◆ Data section ◆
☆ ☆ ☆ ☆ ☆ ☆ ☆

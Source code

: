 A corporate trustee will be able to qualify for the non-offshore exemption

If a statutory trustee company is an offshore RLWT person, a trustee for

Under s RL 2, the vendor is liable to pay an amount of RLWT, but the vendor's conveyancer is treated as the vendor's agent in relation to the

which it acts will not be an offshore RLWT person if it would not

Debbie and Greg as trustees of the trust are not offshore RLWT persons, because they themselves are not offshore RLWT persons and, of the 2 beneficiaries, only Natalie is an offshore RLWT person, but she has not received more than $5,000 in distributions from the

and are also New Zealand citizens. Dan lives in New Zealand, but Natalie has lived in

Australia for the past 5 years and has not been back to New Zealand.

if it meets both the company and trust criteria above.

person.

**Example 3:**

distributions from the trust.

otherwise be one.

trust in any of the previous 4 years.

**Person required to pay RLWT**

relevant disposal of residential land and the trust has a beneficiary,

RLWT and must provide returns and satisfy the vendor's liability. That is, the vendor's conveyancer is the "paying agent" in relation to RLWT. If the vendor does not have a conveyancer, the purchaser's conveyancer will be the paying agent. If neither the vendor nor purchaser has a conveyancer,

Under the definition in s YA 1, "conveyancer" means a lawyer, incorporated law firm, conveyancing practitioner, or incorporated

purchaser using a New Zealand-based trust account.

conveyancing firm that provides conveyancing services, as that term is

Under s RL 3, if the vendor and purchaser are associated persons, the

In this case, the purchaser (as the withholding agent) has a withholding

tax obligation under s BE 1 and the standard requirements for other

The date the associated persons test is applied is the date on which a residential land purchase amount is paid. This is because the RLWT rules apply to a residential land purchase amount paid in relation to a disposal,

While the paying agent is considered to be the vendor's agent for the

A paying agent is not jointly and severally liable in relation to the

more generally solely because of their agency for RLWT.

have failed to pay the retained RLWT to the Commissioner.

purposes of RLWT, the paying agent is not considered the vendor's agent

☆ ☆ ☆ ☆ ☆ ☆ ☆

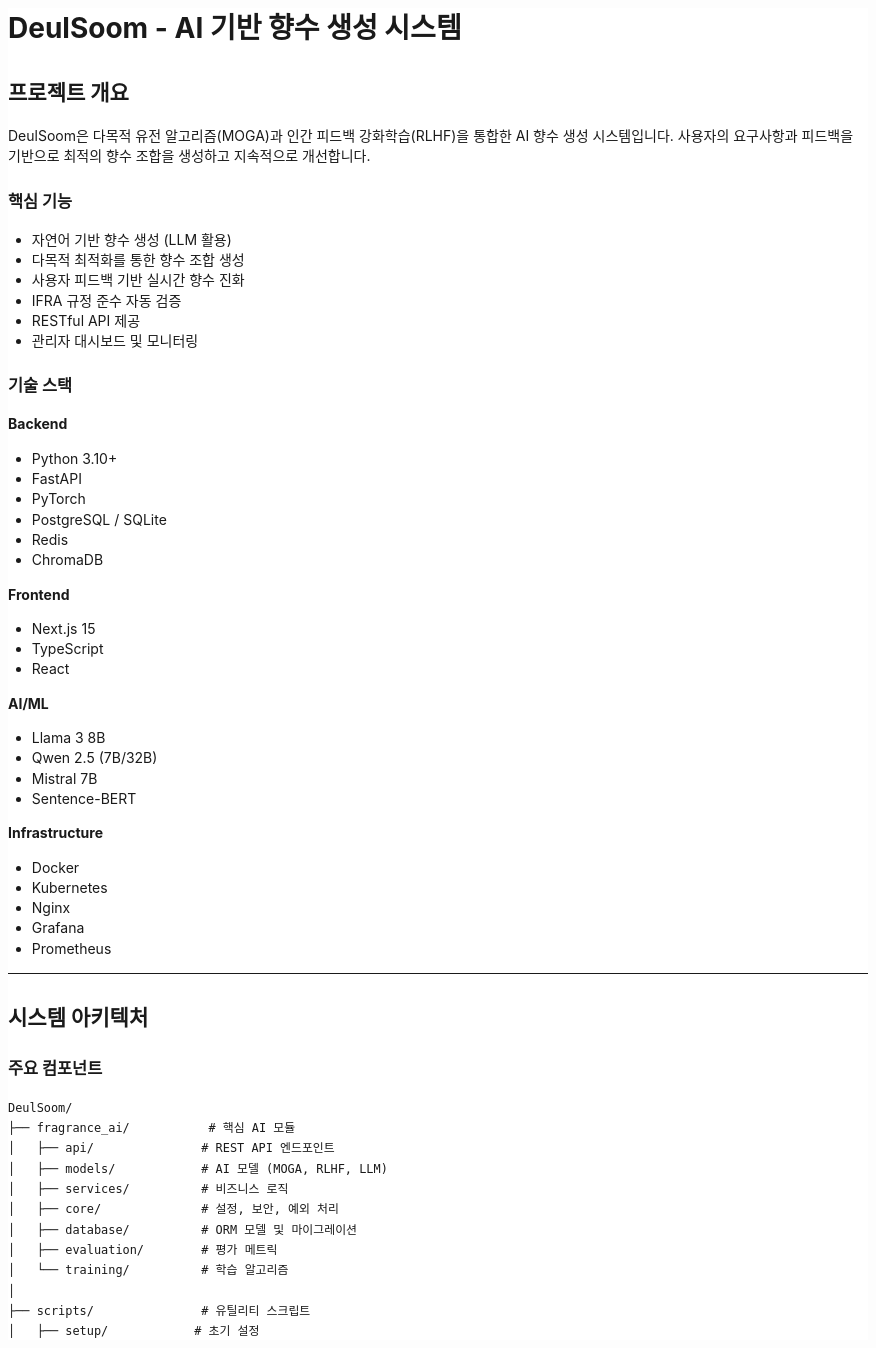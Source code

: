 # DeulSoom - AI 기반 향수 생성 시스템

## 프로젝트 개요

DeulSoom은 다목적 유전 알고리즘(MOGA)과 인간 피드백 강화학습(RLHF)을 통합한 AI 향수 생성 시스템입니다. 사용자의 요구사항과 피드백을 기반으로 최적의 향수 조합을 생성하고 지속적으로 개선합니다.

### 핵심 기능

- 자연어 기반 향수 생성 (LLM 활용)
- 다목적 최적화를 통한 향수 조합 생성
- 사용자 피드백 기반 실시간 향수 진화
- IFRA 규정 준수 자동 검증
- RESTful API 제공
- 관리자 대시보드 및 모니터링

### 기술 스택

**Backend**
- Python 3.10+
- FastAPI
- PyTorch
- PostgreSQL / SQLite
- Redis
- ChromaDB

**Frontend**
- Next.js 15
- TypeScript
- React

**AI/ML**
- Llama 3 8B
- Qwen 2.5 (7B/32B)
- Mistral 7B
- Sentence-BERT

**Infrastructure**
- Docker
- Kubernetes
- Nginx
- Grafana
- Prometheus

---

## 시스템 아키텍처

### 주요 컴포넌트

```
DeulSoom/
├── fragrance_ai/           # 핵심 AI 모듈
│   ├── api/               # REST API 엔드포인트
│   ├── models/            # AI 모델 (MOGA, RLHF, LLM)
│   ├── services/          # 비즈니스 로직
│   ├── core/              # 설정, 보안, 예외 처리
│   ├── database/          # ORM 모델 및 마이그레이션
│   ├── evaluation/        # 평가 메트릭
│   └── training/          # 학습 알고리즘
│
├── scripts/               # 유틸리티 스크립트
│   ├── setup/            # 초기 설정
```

☆ ☆ ☆ ☆ ☆ ☆ ☆

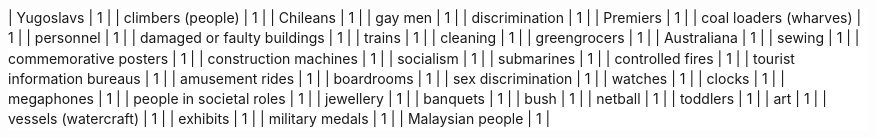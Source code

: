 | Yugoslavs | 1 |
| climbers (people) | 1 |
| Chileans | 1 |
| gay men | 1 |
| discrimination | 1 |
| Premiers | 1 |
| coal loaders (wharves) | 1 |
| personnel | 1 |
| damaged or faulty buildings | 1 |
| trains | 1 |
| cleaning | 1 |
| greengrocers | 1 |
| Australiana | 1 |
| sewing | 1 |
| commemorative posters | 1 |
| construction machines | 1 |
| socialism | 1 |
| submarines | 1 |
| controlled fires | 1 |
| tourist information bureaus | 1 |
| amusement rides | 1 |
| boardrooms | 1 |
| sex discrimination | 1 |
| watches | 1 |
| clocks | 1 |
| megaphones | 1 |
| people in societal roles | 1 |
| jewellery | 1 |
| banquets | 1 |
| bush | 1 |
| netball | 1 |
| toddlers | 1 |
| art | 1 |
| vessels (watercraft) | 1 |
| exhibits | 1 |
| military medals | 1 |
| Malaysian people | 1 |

☆ ☆ ☆ ☆ ☆ ☆ ☆

◆ Exercise instructions ◆
In the material above, locate the line containing "jewellery | 1 |" and the line containing "people | 1 |". Transcribe exactly those two lines and every line between them, and nothing more.

◆ Exercise result ◆
| jewellery | 1 |
| banquets | 1 |
| bush | 1 |
| netball | 1 |
| toddlers | 1 |
| art | 1 |
| vessels (watercraft) | 1 |
| exhibits | 1 |
| military medals | 1 |
| Malaysian people | 1 |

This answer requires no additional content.